>>>>

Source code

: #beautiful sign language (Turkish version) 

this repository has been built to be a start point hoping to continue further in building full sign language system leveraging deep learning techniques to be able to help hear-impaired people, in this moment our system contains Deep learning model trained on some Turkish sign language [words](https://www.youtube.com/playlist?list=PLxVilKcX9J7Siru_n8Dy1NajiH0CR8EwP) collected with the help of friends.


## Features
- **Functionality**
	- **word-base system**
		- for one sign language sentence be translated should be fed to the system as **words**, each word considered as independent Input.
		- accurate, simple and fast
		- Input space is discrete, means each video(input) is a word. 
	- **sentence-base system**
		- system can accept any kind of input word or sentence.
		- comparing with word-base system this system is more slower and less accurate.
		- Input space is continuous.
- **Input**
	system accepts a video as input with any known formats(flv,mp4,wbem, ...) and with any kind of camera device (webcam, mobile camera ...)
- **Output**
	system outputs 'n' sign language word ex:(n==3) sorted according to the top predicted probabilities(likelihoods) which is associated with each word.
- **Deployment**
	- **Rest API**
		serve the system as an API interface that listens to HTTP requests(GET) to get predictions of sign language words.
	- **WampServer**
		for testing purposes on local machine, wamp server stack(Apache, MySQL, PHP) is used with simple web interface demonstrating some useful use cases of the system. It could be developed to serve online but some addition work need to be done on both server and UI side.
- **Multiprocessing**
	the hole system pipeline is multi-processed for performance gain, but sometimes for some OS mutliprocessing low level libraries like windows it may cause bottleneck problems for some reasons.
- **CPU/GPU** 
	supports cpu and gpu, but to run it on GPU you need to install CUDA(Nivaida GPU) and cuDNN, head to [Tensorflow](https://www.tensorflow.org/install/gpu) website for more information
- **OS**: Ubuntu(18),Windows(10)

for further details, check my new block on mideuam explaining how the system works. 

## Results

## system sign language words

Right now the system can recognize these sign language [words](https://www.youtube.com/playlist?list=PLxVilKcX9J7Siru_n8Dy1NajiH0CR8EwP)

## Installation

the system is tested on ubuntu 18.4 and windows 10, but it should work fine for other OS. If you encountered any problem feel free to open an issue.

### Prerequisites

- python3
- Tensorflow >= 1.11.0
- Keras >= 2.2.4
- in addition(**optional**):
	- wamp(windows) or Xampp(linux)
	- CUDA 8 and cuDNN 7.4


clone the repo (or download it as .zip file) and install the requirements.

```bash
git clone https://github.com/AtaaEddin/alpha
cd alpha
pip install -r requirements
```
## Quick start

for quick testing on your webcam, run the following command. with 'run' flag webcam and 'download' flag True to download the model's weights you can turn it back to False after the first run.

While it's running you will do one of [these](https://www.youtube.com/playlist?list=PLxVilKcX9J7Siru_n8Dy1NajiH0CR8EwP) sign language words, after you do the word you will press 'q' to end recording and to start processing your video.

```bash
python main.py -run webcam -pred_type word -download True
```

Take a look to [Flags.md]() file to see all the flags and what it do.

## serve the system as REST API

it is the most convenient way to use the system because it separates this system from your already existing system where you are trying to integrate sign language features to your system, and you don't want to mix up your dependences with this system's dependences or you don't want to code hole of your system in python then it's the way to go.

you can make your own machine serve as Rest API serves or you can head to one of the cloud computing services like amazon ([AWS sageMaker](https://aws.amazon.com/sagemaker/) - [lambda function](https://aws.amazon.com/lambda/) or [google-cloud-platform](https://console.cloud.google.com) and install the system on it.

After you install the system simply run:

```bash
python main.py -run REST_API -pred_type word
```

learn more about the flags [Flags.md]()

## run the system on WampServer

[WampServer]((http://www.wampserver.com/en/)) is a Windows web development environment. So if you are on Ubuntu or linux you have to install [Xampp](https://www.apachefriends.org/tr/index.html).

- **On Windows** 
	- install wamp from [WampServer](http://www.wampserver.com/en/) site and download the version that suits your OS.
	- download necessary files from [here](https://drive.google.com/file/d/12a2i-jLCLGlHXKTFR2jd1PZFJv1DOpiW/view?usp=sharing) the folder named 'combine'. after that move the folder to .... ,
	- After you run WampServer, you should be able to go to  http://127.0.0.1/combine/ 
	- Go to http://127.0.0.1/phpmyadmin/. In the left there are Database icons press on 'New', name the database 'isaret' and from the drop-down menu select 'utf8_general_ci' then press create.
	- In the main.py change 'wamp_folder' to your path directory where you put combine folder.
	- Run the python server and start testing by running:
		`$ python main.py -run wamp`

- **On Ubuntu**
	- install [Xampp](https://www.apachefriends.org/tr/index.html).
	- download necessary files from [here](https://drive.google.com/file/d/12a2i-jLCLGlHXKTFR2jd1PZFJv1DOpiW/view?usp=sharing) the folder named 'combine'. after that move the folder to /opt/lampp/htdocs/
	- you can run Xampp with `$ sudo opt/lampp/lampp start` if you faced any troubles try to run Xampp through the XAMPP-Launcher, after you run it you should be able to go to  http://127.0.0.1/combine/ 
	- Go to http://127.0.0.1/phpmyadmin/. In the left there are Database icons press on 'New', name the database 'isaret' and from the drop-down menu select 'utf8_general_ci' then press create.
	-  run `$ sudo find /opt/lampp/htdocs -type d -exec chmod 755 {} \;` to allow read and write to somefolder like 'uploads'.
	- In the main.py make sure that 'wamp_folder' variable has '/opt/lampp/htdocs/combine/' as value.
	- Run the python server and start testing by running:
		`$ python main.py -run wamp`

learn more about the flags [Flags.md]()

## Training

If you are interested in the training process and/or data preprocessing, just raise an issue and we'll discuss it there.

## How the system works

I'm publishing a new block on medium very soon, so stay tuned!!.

<<<<

| Work instructions |
Check each line of the entries above, and show every one holding the word "download".

| Answer |
clone the repo (or download it as .zip file) and install the requirements.
for quick testing on your webcam, run the following command. with 'run' flag webcam and 'download' flag True to download the model's weights you can turn it back to False after the first run.
python main.py -run webcam -pred_type word -download True
	- install wamp from [WampServer](http://www.wampserver.com/en/) site and download the version that suits your OS.
	- download necessary files from [here](https://drive.google.com/file/d/12a2i-jLCLGlHXKTFR2jd1PZFJv1DOpiW/view?usp=sharing) the folder named 'combine'. after that move the folder to .... ,
	- download necessary files from [here](https://drive.google.com/file/d/12a2i-jLCLGlHXKTFR2jd1PZFJv1DOpiW/view?usp=sharing) the folder named 'combine'. after that move the folder to /opt/lampp/htdocs/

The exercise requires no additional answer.